Ермолов, когда у него было меньше дел, изредка навещал штаб-квартиры полков, близких к Тифлису, где он дней семь отдыхал от жары в более прохладном климате. Вот раз он приехал к нам в город Гори с большою свитою2 — в ней находились из дипломатической канцелярии Грибоедов и Тимковский. Грибоедов был хорошего роста, довольно интересной наружности, брюнет с живым румянцем и выразительной физиономией, с твердой речью. Я был тогда полковым адъютантом, канцелярия и вместе моя квартира помещались против дома полковника, где расположился Алексей Петрович с приехавшими гостями

159

у тороватого амфитриона.
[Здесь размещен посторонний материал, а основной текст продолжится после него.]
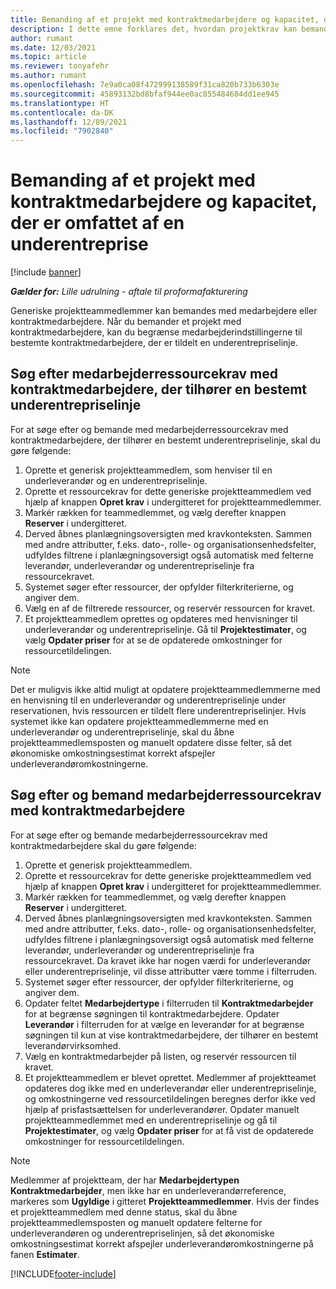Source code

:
 ```yaml
---
title: Bemanding af et projekt med kontraktmedarbejdere og kapacitet, der er omfattet af en underentreprise
description: I dette emne forklares det, hvordan projektkrav kan bemandes ved hjælp af kontraktmedarbejdere eller kapacitet, der er omfattet af en underentreprise, i Microsoft Dynamics 365 Project Operations.
author: rumant
ms.date: 12/03/2021
ms.topic: article
ms.reviewer: tonyafehr
ms.author: rumant
ms.openlocfilehash: 7e9a0ca08f472999138589f31ca820b733b6303e
ms.sourcegitcommit: 45893132bd8bfaf944ee0ac855484684dd1ee945
ms.translationtype: HT
ms.contentlocale: da-DK
ms.lasthandoff: 12/09/2021
ms.locfileid: "7902840"
---
```

# <a name="staffing-a-project-with-contract-workers-and-subcontracted-capacity"></a>Bemanding af et projekt med kontraktmedarbejdere og kapacitet, der er omfattet af en underentreprise

[!include [banner](../../includes/dataverse-preview.md)]

_**Gælder for:** Lille udrulning - aftale til proformafakturering_

Generiske projektteammedlemmer kan bemandes med medarbejdere eller kontraktmedarbejdere. Når du bemander et projekt med kontraktmedarbejdere, kan du begrænse medarbejderindstillingerne til bestemte kontraktmedarbejdere, der er tildelt en underentrepriselinje. 

## <a name="search-for-staff-resource-requirements-with-contract-workers-that-belong-to-a-specific-subcontract-line"></a>Søg efter medarbejderressourcekrav med kontraktmedarbejdere, der tilhører en bestemt underentrepriselinje

For at søge efter og bemande med medarbejderressourcekrav med kontraktmedarbejdere, der tilhører en bestemt underentrepriselinje, skal du gøre følgende:

1. Oprette et generisk projektteammedlem, som henviser til en underleverandør og en underentrepriselinje.
2. Oprette et ressourcekrav for dette generiske projektteammedlem ved hjælp af knappen **Opret krav** i undergitteret for projektteammedlemmer.
3. Markér rækken for teammedlemmet, og vælg derefter knappen **Reserver** i undergitteret. 
4. Derved åbnes planlægningsoversigten med kravkonteksten. Sammen med andre attributter, f.eks. dato-, rolle- og organisationsenhedsfelter, udfyldes filtrene i planlægningsoversigt også automatisk med felterne leverandør, underleverandør og underentrepriselinje fra ressourcekravet.
5. Systemet søger efter ressourcer, der opfylder filterkriterierne, og angiver dem. 
6. Vælg en af de filtrerede ressourcer, og reservér ressourcen for kravet. 
7. Et projektteammedlem oprettes og opdateres med henvisninger til underleverandør og underentrepriselinje. Gå til **Projektestimater**, og vælg **Opdater priser** for at se de opdaterede omkostninger for ressourcetildelingen. 

> [!NOTE]
> Det er muligvis ikke altid muligt at opdatere projektteammedlemmerne med en henvisning til en underleverandør og underentrepriselinje under reservationen, hvis ressourcen er tildelt flere underentrepriselinjer. Hvis systemet ikke kan opdatere projektteammedlemmerne med en underleverandør og underentrepriselinje, skal du åbne projektteammedlemsposten og manuelt opdatere disse felter, så det økonomiske omkostningsestimat korrekt afspejler underleverandøromkostningerne.

## <a name="search-for-and-staff-resource-requirements-with-any-contract-worker"></a>Søg efter og bemand medarbejderressourcekrav med kontraktmedarbejdere

For at søge efter og bemande medarbejderressourcekrav med kontraktmedarbejdere skal du gøre følgende:

1. Oprette et generisk projektteammedlem.
2. Oprette et ressourcekrav for dette generiske projektteammedlem ved hjælp af knappen **Opret krav** i undergitteret for projektteammedlemmer.
3. Markér rækken for teammedlemmet, og vælg derefter knappen **Reserver** i undergitteret. 
4. Derved åbnes planlægningsoversigten med kravkonteksten. Sammen med andre attributter, f.eks. dato-, rolle- og organisationsenhedsfelter, udfyldes filtrene i planlægningsoversigt også automatisk med felterne leverandør, underleverandør og underentrepriselinje fra ressourcekravet. Da kravet ikke har nogen værdi for underleverandør eller underentrepriselinje, vil disse attributter være tomme i filterruden.
5. Systemet søger efter ressourcer, der opfylder filterkriterierne, og angiver dem.
6. Opdater feltet **Medarbejdertype** i filterruden til **Kontraktmedarbejder** for at begrænse søgningen til kontraktmedarbejdere. Opdater **Leverandør** i filterruden for at vælge en leverandør for at begrænse søgningen til kun at vise kontraktmedarbejdere, der tilhører en bestemt leverandørvirksomhed.
7. Vælg en kontraktmedarbejder på listen, og reservér ressourcen til kravet.
8. Et projektteammedlem er blevet oprettet. Medlemmer af projektteamet opdateres dog ikke med en underleverandør eller underentrepriselinje, og omkostningerne ved ressourcetildelingen beregnes derfor ikke ved hjælp af prisfastsættelsen for underleverandører. Opdater manuelt projektteammedlemmet med en underentrepriselinje og gå til **Projektestimater**, og vælg **Opdater priser** for at få vist de opdaterede omkostninger for ressourcetildelingen.

> [!NOTE]
> Medlemmer af projektteam, der har **Medarbejdertypen** **Kontraktmedarbejder**, men ikke har en underleverandørreference, markeres som **Ugyldige** i gitteret **Projektteammedlemmer**. Hvis der findes et projektteammedlem med denne status, skal du åbne projektteammedlemsposten og manuelt opdatere felterne for underleverandøren og underentrepriselinjen, så det økonomiske omkostningsestimat korrekt afspejler underleverandøromkostningerne på fanen **Estimater**. 


[!INCLUDE[footer-include](../../includes/footer-banner.md)]
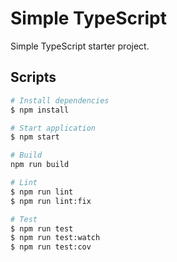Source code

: # Simple TypeScript

Simple TypeScript starter project.

## Scripts

```bash
# Install dependencies
$ npm install

# Start application
$ npm start

# Build
npm run build

# Lint
$ npm run lint
$ npm run lint:fix

# Test
$ npm run test
$ npm run test:watch
$ npm run test:cov
```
Раз поутру, часу в 10-м, входит ко мне в канцелярию Грибоедов и просит позволения пробыть в моей квартире до обеда 3, я отвечал готовностью услужить, так как все это время должен был заняться в канцелярии делом и ему никто не помешает. «Да, не помешает,— нет, уж одолжите, если будет спрашивать меня Тимковский, так скажите, что не знаете, где я». Я сказал, что поставлю к дверям своей квартиры вестового с приказанием говорить, что никого нет. «И прекрасно!» — ответил Грибоедов. Такое отношение Грибоедова к Тимковскому меня удивило. Еще он не был известен (в 1822 г.) как даровитый писатель. Между тем Тимковский имел у нас какую-то авторитетность умного человека, много видевшего и, кажется, кое-что пописывавшего, хотя бонвивана, но хорошего рассказчика...

Сноски

Сноски к стр. 157

* Мы сомневаемся, чтобы Ермолов имел возможность дать Грибоедову час времени на истребление бумаг; 1 когда приехавший фельдъегерь застал Грибоедова за ужином у Ермолова, то, конечно, он следил каждый его шаг. (Примеч. В. А. Андреева.)